Five significant events contributed to the creation, continuation, and eventual demise of the Morgan Silver Dollar.
Each of these events has played a crucial role in the series' enduring popularity, making rarer coins in higher Uncirculated Mint State conditions highly sought after by collectors and investors around the world.
Now, let’s delve into these events:
1.) The Comstock Lode 1859
2.) The Coinage Act of 1873
3.) The Bland-Allison Act of 1878
4.) The Sherman Silver Purchase Act of 1890
5.) The Pittman Act of 1918
THE FAMOUS COMSTOCK LODE DISCOVERY
In 1859, a decade after the California Gold Rush began, two prospectors dug a ditch for water at Six Mile Canyon, located in the Sierra Nevada foothills near the dusty town of Virginia City, bordering Nevada, and stumbled upon gold.

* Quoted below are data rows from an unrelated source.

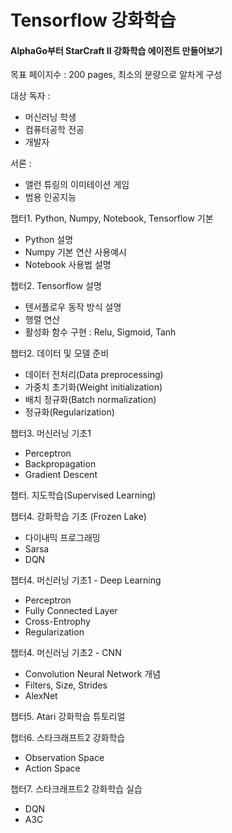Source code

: # Tensorflow 강화학습

#### AlphaGo부터 StarCraft II 강화학습 에이전트 만들어보기

목표 페이지수 : 200 pages, 최소의 분량으로 알차게 구성

대상 독자 : 

* 머신러닝 학생
* 컴퓨터공학 전공
* 개발자

서론 : 

* 앨런 튜링의 이미테이션 게임
* 범용 인공지능

챕터1. Python, Numpy, Notebook, Tensorflow 기본

* Python 설명
* Numpy 기본 연산 사용예시
* Notebook 사용법 설명

챕터2. Tensorflow 설명

* 텐서플로우 동작 방식 설명
* 행렬 연산
* 활성화 함수 구현 : Relu, Sigmoid, Tanh


챕터2. 데이터 및 모델 준비

* 데이터 전처리(Data preprocessing)
* 가중치 초기화(Weight initialization)
* 배치 정규화(Batch normalization)
* 정규화(Regularization)

챕터3. 머신러닝 기초1

* Perceptron
* Backpropagation
* Gradient Descent

챕터. 지도학습(Supervised Learning)

챕터4. 강화학습 기초 \(Frozen Lake\) 

* 다이내믹 프로그래밍
* Sarsa
* DQN

챕터4. 머신러닝 기초1 - Deep Learning

* Perceptron
* Fully Connected Layer
* Cross-Entrophy
* Regularization

챕터4. 머신러닝 기초2 - CNN  

* Convolution Neural Network 개념
* Filters, Size, Strides
* AlexNet

챕터5. Atari 강화학습 튜토리얼

챕터6. 스타크래프트2 강화학습

* Observation Space
* Action Space

챕터7. 스타크래프트2 강화학습 실습

* DQN
* A3C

Unbeknownst to them, they had discovered the largest and most significant silver vein in history, known as the Comstock Lode.
This expansive mine quickly produced $4,700 per ton of pure silver ore daily, equivalent to $150,000 per ton in today's dollars. Eventually, the Comstock Lode would contribute over $700 million in gold and silver—equal to over $10 billion today!
By the 1870s, Virginia City, NV, emerged as the most vital city between Chicago and the Pacific. The immense silver output from the Comstock Lode eventually led to the creation of the renowned Morgan Silver Dollar, albeit amid significant political controversy.
THE COINAGE ACT OF 1873
Ulysses S. Grant enacted the Coinage Act of 1873 amidst significant controversy. This legislation removed the silver dollar from circulation and established the U.S. monetary system based on the gold standard.
Historically, the United States had operated on a bimetallic currency system using both gold and silver.
With the Coinage Act of 1873 eliminating the circulation of domestic silver dollars, mine owners and everyday citizens who possessed silver could no longer convert it into currency.
As a result, many citizens were left with devalued silver coins, leading to the law being dubbed "The Crime of '73." This decision triggered a series of events that had dire consequences for the nation.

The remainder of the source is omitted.